Court cases on this subject go back a hundred years. A man by the name of George Eastman invented roll film but the camera had to be loaded into the camera in a dark room. His philosophy was that he could give the camera away but you had to buy the film and processing from him. The courts did not allow him to restrain trade in that manner. (BTW, you will not find that on Kodak's history site. See US vs. Eastman Kodak, 1915)
Bill Gates had a similar idea. 'Give' away his OS for $20 a copy as long as the manufacturer of the computer hardware preinstalled his OS on every box that left the factory. He soon had most of the world hooked. I remember shopping for computers in 1984 and hearing the plug for MS-DOS.
If you make a service agreement with Apple, you are bound by their rules. But, once someone buys an Apple device, they own the device, not Apple. Courts have limited how many millions and billions of Dollars George and Bill could make with their attempted monopolies.
While the US court cases will not control the outcome of a British court ruling, the information is instructive.
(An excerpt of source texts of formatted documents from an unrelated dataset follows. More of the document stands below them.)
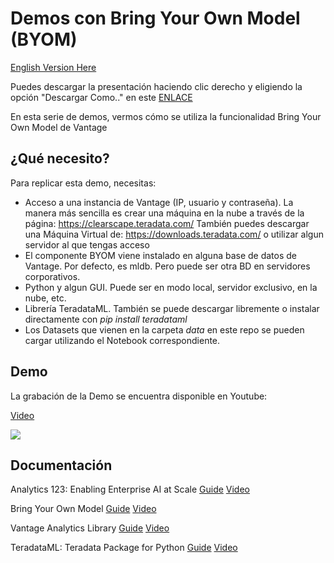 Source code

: # Demos con Bring Your Own Model (BYOM)

[English Version Here](https://github.com/lcajachahua/demo-byom/blob/master/EN_README.md)


Puedes descargar la presentación haciendo clic derecho y eligiendo la opción "Descargar Como.." en este [ENLACE](docs/Pres_Agilizando_Implementacion.pdf)

En esta serie de demos, vermos cómo se utiliza la funcionalidad Bring Your Own Model de Vantage 

## ¿Qué necesito?

Para replicar esta demo, necesitas:

- Acceso a una instancia de Vantage (IP, usuario y contraseña). La manera más sencilla es crear una máquina en la nube a través de la página: https://clearscape.teradata.com/ También puedes descargar una Máquina Virtual de: https://downloads.teradata.com/ o utilizar algun servidor al que tengas acceso
- El componente BYOM viene instalado en alguna base de datos de Vantage. Por defecto, es mldb. Pero puede ser otra BD en servidores corporativos.
- Python y algun GUI. Puede ser en modo local, servidor exclusivo, en la nube, etc.
- Librería TeradataML. También se puede descargar libremente o instalar directamente con *pip install teradataml*
- Los Datasets que vienen en la carpeta *data* en este repo se pueden cargar utilizando el Notebook correspondiente.


## Demo

La grabación de la Demo se encuentra disponible en Youtube:

[Video]([https://www.youtube.com/watch?v=l-8wiG03Wjo](https://www.youtube.com/watch?v=l-8wiG03Wjo))

[![](http://img.youtube.com/vi/l-8wiG03Wjo/0.jpg)](https://www.youtube.com/watch?v=l-8wiG03Wjo"")


## Documentación

Analytics 123: Enabling Enterprise AI at Scale
[Guide](https://assets.teradata.com/resourceCenter/downloads/WhitePapers/Analytics-123-Enabling-Enterprise-AI-at-Scale-MD006623.pdf)
[Video](https://www.youtube.com/watch?v=-UKK_KRGt9I)


Bring Your Own Model
[Guide](https://docs.teradata.com/r/Teradata-VantageTM-Bring-Your-Own-Model-User-Guide/October-2021/Bring-Your-Own-Model)
[Video](https://www.youtube.com/watch?v=grq37uW0pxM)


Vantage Analytics Library
[Guide](https://docs.teradata.com/r/Vantage-Analytics-Library-User-Guide/January-2022)
[Video](https://www.youtube.com/watch?v=qxNw6sM0amg)


TeradataML: Teradata Package for Python
[Guide](https://docs.teradata.com/r/Teradata-Package-for-Python-Function-Reference/November-2021/teradataml-Vantage-Analytics-Library-Functions)
[Video](https://www.youtube.com/watch?v=YK_x4y52ffc)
Also, read the cases where Steve Jobs wanted to exclude Microsoft from making cheap imitations of his OS with Windows, even after Steve lifted the ideas from Xerox.
There are plenty of self righteous attorneys out there willing to work for self righteous inventors to protect monopolies. Then you have open source and the San Francisco Home Brew Club.
Your question is a little too deep for this forum so read up on your own or hire an attorney who has already done the reading. There is plenty of reading for everyone!